[Bf-committers] splitting (off) hair

Lukas Tönne lukas.toenne at googlemail.com
Tue Jun 28 14:25:06 CEST 2011


As you know, i have been working on substantial improvements to the
particle system buffers for quite some time now, with the goal of
making particle buffers better suited for dynamic emission and adding
the possibility to create custom particle data to be used in future
node-based simulation.

The current state of this project is nearing feature completeness *on
the side of actual particles*, i.e. most existing features work nicely
with new the rate-based emission mode. But a remaining problem is the
tight integration of "hair particles" into the particle systems. IMHO
using particles as the basis for hair is a bad design decision. These
two features, though sharing *some* common characteristics are too
different to be efficiently maintained in the same subsystem.
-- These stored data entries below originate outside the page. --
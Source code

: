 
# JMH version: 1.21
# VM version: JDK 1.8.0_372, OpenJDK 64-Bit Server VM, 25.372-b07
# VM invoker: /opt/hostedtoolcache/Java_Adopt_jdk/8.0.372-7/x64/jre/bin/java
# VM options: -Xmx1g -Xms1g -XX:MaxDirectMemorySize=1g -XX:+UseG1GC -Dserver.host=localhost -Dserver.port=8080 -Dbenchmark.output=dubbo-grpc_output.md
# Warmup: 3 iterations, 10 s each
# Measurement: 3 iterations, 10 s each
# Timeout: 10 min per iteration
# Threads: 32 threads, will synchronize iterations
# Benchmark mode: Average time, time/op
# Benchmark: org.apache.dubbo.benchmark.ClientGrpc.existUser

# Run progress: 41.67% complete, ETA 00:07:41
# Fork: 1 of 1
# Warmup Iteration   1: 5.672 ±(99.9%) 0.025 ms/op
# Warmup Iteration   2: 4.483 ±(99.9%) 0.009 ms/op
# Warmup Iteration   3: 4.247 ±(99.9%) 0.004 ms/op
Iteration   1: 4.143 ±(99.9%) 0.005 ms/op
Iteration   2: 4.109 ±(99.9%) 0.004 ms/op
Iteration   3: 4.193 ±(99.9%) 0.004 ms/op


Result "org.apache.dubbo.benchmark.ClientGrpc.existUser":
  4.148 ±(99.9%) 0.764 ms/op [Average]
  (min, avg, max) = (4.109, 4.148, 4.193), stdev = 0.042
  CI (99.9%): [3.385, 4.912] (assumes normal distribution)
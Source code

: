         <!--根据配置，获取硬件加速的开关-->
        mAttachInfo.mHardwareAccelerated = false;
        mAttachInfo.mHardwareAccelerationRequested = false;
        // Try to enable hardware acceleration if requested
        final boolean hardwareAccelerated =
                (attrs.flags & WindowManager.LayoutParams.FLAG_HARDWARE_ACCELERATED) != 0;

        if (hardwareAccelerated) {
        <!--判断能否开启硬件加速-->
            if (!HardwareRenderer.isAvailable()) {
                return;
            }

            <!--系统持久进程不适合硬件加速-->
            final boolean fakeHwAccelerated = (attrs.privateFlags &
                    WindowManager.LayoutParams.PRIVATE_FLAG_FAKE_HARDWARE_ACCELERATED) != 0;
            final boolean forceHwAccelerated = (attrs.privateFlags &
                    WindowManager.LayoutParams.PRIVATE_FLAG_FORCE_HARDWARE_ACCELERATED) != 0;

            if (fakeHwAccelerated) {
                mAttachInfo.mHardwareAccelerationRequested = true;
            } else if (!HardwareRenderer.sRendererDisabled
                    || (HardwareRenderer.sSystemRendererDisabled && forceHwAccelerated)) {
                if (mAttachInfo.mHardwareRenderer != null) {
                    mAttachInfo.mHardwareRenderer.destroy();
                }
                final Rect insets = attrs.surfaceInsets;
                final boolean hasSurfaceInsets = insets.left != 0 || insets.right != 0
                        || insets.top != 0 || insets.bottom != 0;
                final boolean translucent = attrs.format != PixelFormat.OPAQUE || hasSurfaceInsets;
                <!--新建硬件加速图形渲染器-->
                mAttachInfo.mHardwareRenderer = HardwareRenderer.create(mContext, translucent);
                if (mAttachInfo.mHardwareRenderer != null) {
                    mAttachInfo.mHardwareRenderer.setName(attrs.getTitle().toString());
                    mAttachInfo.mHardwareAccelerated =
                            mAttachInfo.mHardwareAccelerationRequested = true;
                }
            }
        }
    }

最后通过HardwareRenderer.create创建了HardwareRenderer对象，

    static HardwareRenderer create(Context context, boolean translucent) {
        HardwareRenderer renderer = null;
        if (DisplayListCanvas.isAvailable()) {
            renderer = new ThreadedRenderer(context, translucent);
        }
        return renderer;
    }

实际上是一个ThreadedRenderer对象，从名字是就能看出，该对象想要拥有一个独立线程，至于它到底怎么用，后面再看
Basically each hair is interpreted as the path (!) of a particle over
the first 100 frames (at least for defining it's initial state). Apart
from the fact that this is an arbitrary number, the distinction
between two different particle "modes" causes far too many problems
and too few benefits to be justified. From discussion with Janne Karhu
i take it that the motivation for this design is that particles and
hair share a bunch of different features, namely

* distribution on mesh surfaces (for particles this is only emission
location - already an important difference! particles may also be
emitted elsewhere in future)
* child particles/hairs (another difference: interpolation of child
particles between parents doesn't make much sense, only used for hair)
* path cache and editing (as pointed out above, this means
interpretation of hair as paths - but one is in space, the other over
time!)
* physical effectors influence both (but only at first glance, hair
"growing" by 100-frame-animation and effectors only might be useful
for grass or fur, actual hair dynamics are done as cloth sim even!)

Even with the old fixed-size buffer system the particle system code
was complicated a lot by hair, which needs special handling and hacks
all over the place. It becomes even more ridiculous with the new
dynamically sized paged buffers, which require even more checks and
stoppers to avoid resizing the buffers in hair mode.

I'm reluctant to spend more time trying to fix a system that is broken
by design (and intended for general redesign anyway) ... I would
rather try to separate hair code from particle code, so the two
systems don't interfere with each other so much. When/if someone picks
up the task of implementing an improved hair system some day this will
also be much easier with a self-contained system.
As there are some parts in both systems that work in a similar fashion
(see above), those parts should be included in a generic set of
functions in blenlib, e.g. generic functions for sampling mesh
surfaces (and volumes for particles). This way code duplication can be
largely avoided, while both particles and hair become a lot easier to
maintain. Janne basically agreed on this in irc discussion, but i want
to give everybody a chance to comment on it.